Loin d’être acquise, la convergence syndicale se réalise finalement sur les pavés parisiens, au départ du cortège du 28 novembre. Enveloppé dans son écharpe rouge, Marc Blondel accompagné de Louis Viannet, secrétaires généraux de FO et de la CGT, scellent par une poignée de main symbolique la convergence des deux centrales. Le sourire de Louis Viannet n’élude en rien le palier historique qui vient d’être atteint. 50 ans plus tôt, le schisme entre deux tendances militantes aboutissait à la création de FO, un véritable bouleversement du paysage social français. Les dissidents reprochaient alors la mainmise du Parti Communiste sur l’appareil syndical. 24 ans plus tard, FO et la CGT battent le pavé ensemble. La CFDT cheminots s’est également associée au préavis. Comme en 1995, le premier syndicat de France souffre de ses contradictions.
Laurent Berger le concède dans une interview accordée à LCI le 2 décembre dernier : « le gouvernement a perdu tout le monde ». S’il adhère au principe d’un système universel de retraite défendu par l’exécutif, il rejette « toute mesure d’âge » qui allongerait le temps de travail. Une position qui se heurte aux propos d’Edouard Philippe selon lequel « il faut dire aux Français qu’on va travailler plus longtemps ». En son temps, Nicole Notat, secrétaire générale de la CFDT en 1995, faisait déjà les frais de ses contradictions. Opposée au volet retraite du plan Juppé, elle soutient dans le même temps la réforme de l’assurance maladie. Un numéro d’équilibriste auquel goûtent peu les adhérent.e.s de sa propre centrale. Profitant de sa présence dans l’un des cortèges, plusieurs militant.e.s saisissent l’occasion pour lui faire savoir. Vivement interpellée, elle sera exfiltrée de la manifestation.
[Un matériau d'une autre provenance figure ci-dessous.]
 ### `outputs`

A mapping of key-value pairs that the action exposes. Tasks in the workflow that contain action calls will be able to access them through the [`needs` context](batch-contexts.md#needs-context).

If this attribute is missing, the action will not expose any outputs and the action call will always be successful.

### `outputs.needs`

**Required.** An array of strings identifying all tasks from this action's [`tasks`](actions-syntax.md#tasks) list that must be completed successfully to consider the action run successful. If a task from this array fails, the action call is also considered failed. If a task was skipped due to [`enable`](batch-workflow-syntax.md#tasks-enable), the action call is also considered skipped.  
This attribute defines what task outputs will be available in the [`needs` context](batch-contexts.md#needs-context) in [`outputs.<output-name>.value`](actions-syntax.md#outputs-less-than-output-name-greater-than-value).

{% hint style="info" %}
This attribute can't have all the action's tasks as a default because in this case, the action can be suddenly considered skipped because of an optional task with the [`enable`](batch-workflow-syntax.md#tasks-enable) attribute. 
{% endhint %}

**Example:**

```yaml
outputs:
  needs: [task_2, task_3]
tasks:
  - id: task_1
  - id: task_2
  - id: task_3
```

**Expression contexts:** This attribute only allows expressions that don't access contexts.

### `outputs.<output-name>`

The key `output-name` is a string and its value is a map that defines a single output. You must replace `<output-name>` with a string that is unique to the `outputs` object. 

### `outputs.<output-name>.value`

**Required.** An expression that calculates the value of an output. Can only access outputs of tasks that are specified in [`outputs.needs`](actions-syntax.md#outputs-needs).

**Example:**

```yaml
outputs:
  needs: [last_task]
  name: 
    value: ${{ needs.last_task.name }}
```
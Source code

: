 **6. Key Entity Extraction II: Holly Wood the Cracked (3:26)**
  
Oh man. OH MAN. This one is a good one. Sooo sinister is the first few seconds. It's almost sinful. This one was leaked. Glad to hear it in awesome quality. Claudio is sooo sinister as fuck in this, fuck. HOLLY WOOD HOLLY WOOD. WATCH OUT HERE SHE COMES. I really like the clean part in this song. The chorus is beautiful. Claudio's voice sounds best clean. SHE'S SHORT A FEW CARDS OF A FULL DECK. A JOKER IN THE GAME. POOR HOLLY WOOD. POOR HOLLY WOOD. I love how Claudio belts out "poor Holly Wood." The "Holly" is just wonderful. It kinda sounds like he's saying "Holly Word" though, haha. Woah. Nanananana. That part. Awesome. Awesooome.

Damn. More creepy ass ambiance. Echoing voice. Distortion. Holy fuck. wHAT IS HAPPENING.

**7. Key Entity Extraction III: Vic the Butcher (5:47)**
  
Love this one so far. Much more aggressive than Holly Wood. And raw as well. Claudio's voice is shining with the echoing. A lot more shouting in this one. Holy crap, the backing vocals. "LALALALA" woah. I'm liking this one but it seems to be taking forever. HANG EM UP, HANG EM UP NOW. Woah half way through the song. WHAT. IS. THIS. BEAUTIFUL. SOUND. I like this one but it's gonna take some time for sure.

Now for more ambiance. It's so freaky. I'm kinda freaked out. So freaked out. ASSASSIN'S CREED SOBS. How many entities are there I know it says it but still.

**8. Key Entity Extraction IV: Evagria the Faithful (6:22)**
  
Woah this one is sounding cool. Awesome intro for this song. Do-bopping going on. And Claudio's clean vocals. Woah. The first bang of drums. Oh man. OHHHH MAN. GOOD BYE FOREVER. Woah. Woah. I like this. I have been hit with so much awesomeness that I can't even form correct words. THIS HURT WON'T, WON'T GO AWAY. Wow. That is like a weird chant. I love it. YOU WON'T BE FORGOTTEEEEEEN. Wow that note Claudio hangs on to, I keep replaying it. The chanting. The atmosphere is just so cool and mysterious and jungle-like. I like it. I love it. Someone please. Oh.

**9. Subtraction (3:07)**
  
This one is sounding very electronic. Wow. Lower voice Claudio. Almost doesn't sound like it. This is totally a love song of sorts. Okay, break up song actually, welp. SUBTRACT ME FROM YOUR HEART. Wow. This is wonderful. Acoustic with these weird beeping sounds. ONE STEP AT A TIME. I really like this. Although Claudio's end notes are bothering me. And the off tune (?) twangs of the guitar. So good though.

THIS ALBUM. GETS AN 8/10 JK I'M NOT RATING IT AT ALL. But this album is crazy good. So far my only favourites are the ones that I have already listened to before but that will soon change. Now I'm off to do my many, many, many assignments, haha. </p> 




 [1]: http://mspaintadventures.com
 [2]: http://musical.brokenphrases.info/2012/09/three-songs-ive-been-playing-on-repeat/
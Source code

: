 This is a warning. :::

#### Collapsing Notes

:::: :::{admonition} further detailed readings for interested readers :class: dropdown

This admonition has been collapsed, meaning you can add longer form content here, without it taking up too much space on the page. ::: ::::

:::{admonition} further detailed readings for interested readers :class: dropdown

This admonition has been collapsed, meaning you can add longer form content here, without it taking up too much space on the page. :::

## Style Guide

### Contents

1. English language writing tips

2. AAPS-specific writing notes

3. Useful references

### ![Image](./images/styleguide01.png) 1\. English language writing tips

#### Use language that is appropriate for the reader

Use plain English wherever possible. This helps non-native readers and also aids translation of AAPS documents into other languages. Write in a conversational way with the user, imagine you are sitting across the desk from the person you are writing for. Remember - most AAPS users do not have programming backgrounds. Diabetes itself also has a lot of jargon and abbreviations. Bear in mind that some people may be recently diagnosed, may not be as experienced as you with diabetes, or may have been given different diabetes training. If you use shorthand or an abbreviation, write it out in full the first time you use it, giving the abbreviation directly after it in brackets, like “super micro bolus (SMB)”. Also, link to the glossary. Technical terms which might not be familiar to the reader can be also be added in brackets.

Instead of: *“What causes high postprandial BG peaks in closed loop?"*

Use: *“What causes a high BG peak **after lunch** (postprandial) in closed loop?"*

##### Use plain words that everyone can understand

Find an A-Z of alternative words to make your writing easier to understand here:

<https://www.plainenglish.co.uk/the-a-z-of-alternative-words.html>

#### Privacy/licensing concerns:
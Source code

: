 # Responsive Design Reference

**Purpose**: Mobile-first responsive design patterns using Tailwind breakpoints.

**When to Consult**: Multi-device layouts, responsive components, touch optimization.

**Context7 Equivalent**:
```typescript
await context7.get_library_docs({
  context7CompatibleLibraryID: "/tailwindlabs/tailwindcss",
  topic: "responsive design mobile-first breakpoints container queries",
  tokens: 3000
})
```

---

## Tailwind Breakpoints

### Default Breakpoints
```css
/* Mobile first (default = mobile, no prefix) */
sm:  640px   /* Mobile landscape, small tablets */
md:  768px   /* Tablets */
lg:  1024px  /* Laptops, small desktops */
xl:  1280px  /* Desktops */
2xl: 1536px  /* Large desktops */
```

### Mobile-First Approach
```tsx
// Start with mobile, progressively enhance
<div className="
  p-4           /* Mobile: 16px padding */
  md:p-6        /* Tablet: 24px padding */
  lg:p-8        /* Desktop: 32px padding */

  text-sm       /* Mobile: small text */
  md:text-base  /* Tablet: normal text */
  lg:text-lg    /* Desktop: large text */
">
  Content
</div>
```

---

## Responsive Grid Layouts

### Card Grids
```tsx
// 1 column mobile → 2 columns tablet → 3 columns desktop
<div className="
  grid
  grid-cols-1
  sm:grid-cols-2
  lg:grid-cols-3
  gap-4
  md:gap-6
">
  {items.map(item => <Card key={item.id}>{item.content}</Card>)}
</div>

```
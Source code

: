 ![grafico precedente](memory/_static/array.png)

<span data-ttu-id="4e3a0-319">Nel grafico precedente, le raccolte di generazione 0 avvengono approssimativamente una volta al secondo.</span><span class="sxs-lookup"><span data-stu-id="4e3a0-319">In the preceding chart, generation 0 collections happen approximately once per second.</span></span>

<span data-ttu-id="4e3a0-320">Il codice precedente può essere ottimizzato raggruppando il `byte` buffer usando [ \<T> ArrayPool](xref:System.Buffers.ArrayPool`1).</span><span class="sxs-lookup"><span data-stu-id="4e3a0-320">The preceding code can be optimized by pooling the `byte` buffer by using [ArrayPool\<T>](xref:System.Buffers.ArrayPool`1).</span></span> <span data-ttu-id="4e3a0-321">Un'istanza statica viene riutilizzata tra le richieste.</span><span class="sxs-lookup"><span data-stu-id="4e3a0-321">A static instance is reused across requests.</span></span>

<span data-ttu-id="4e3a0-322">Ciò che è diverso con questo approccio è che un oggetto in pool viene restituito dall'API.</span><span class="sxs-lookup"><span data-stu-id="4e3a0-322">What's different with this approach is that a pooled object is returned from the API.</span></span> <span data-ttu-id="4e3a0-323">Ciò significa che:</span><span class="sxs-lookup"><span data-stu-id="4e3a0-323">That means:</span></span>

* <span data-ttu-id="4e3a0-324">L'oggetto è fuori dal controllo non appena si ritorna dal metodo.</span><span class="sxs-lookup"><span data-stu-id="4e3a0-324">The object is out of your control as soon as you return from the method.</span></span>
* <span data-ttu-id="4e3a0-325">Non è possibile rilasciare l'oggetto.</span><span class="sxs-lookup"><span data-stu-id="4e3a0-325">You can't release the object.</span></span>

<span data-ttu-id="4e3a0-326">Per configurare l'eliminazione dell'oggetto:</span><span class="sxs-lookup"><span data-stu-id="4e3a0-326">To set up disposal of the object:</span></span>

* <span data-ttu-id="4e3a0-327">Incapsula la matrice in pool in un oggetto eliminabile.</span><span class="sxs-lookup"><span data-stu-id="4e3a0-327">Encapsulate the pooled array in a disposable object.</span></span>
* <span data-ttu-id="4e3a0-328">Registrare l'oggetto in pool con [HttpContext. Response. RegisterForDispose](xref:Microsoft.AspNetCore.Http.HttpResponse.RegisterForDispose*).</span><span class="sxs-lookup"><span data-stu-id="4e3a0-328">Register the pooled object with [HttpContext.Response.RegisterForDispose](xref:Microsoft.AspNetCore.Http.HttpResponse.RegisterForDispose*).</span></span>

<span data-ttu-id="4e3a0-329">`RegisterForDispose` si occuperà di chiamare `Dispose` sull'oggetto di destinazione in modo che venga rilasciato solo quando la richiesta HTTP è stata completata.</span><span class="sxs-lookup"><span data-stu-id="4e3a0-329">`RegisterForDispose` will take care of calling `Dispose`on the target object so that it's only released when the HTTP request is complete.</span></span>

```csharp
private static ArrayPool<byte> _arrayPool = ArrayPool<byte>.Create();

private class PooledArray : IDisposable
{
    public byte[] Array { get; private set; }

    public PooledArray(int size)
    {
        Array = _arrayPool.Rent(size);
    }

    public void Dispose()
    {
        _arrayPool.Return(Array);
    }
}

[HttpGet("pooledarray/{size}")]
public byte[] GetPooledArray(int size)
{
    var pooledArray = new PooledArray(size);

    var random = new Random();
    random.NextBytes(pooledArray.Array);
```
Outre une filiation politique revendiquée de longue date d’Edouard Philippe envers Alain Juppé, l’ancien adhérent LR souffre des mêmes maux que son aîné. Pour Magali Della Sudda, « sa légitimité est contestée », à l’instar du Premier ministre en 1995. « Cette réforme n’est pas massivement soutenue. C’est déjà un problème. Il peut ressortir clairement affaibli de cette séquence ».